After several years of healthy growth, Morocco’s beauty market is beginning to show signs of contraction, as saturation in certain categories and the sharp deceleration of the country’s economic growth this year takes its toll.
In recent years, Morocco has embarked on extensive cultural reforms – beginning with the adoption of a new constitution in 2011 – as well as structural reforms to its economy which contributed to lifting annual GDP growth to trend at 4.6% between 2003 and 2012, according to the World Bank. However, despite good growth of 4.4% in 2015, drought has hit the economy hard this year and the growth rate is expected to be slashed by more than half to come in at just to 2% in 2016.
Despite the concerns raised by the slowing economy and market saturation, key make-up and skincare categories are both expected to maintain growth of around 9% over the coming years, according to market-research group Euromonitor International. The research group predicts that the skincare and make-up categories will both hit Dh1.4 billion ($144m) at constant 2015 prices in 2020. The growing desire of Moroccan women (who are strongly influenced by Western trends) to take greater care of their appearance is driving both growth and competition in the market. Indeed, although the market is slowing, key beauty players continue to invest in beauty in the country. “Competition between existing players and new entrants is increasing, with companies enlarging their product lines, enhancing their marketing activities, and widening their distribution networks,” Euromonitor reports.
French beauty company L’Oréal is the market leader in both skincare and make-up, commanding more than a 20% value share, according to Euromonitor. The company’s long presence in the market, together with its diversified product offer and extensive distribution network that covers traditional and modern retailers, ensures that it is well-placed to capitalize on changing market dynamics.
There is also some movement in distribution in the country. The development of shopping malls such as Casablanca’s Morocco Mall or Marrakesh’s Eden Square has helped drive the consumer appetites for prestige brands, especially among the growing middle classes. Earlier this year, Middle East luxury group Chalhoub launched its Wojooh perfumery chain in the country, opening two stores in Casablanca and signalling further openings in key hubs Rabat, Marrakesh and Tangier.

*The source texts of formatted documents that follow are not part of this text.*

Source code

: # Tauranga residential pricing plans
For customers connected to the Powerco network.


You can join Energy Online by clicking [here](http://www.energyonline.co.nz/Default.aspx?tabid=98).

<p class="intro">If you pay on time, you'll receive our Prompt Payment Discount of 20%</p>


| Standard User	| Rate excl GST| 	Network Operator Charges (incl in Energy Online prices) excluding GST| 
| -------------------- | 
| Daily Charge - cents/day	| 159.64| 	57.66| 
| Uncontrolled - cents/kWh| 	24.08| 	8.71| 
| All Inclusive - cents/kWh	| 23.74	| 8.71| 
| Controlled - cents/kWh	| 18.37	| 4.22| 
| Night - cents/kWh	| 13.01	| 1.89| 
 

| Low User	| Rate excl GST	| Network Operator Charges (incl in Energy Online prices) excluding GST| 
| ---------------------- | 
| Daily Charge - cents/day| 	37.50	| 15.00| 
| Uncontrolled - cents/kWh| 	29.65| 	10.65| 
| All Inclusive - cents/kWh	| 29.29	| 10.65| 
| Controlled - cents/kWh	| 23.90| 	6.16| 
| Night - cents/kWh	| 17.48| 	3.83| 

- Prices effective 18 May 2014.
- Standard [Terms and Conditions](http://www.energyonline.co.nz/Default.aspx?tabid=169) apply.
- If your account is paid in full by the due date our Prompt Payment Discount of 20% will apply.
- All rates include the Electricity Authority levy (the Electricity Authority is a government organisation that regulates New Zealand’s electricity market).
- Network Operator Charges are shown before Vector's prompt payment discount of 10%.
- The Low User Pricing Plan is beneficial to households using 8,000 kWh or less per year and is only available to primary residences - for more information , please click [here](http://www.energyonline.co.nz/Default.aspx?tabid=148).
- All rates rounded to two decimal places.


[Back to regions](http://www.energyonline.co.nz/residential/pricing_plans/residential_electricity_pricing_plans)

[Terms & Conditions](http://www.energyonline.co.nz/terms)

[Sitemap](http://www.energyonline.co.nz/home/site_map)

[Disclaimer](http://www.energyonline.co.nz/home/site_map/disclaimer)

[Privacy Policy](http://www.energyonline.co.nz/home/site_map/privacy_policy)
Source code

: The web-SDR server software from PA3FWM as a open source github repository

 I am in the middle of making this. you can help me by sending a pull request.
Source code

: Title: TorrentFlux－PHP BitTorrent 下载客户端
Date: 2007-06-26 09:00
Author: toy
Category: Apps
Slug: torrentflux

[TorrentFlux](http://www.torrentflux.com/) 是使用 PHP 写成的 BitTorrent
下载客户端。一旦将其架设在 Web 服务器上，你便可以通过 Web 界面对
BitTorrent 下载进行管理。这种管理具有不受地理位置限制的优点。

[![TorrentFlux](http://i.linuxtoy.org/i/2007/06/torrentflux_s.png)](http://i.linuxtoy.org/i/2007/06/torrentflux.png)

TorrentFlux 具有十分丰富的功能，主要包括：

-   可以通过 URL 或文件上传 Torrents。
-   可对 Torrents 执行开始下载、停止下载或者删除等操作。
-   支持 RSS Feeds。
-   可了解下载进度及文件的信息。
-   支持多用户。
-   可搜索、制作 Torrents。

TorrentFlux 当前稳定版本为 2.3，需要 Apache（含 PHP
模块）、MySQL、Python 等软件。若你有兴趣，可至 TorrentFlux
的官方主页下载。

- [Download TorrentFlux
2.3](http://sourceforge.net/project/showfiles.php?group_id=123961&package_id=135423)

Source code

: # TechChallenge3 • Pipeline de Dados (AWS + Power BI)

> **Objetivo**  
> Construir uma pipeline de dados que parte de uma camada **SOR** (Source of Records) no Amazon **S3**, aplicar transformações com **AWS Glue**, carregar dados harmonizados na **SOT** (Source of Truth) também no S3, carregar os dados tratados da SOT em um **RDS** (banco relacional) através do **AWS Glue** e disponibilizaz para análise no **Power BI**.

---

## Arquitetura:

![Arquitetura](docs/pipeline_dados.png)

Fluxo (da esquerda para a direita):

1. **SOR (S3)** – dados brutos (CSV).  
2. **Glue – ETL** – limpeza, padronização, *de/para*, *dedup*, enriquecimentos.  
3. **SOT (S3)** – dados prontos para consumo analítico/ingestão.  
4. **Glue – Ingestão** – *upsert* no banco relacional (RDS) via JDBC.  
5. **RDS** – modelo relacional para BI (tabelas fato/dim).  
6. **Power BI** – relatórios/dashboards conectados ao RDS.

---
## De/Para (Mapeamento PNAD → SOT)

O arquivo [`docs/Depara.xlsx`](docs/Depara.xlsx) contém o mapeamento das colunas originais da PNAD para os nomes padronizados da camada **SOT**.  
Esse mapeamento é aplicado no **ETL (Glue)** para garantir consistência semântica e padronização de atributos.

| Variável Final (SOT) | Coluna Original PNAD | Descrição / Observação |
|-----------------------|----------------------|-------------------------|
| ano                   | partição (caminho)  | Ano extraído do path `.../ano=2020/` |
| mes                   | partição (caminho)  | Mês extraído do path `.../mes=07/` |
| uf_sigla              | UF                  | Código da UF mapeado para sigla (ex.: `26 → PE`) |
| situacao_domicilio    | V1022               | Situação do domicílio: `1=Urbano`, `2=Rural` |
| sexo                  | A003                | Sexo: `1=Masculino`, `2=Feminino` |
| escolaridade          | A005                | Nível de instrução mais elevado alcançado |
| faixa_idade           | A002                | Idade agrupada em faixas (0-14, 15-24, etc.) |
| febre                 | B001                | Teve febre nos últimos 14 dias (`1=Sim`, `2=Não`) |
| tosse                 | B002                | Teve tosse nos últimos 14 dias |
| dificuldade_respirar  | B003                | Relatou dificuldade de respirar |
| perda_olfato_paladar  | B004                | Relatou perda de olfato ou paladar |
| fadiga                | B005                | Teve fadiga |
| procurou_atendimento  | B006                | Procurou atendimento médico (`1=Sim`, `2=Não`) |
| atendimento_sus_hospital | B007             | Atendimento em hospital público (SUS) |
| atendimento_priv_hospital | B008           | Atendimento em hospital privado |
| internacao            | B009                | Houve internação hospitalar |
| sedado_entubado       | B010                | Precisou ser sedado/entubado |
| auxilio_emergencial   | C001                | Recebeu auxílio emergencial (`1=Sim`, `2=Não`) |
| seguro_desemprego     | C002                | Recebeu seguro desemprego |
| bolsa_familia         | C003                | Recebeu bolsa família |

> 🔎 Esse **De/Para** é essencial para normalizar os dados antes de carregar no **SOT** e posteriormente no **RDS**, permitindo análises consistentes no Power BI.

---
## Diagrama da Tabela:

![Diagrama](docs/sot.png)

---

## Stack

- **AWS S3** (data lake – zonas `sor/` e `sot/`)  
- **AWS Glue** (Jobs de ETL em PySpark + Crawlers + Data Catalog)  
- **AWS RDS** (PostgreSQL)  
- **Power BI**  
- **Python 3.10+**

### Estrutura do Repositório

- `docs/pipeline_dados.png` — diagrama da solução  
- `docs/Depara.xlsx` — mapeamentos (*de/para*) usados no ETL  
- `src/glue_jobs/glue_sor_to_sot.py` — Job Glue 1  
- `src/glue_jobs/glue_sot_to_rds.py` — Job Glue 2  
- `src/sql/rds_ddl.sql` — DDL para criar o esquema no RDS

Chalhoub says it is optimistic about the potential of the market in Morocco. On the occasion of the launch of Wojooh in the country, Chalhoub Group co-ceo Patrick Chalhoub commented: “It is true that the luxury sector in the Gulf countries is going through change, but we will continue to develop by integrating new emerging markets like Morocco. There, the consumption landscape is changing as the demand for branded products and high quality increases. We plan to expand our influence in other towns in Morocco and to invest more heavily in this market.”
Chalhoub is poised to take advantage of some retail players’ weaknesses in the market. Insiders report that French perfumery chain Marionnaud is struggling, while earlier this year Askal Group announced it would close luxury French department store Galeries Lafayette, present in the Morocco Mall, and replace it with an as yet unnamed international mass retailer. More change no doubt lies ahead.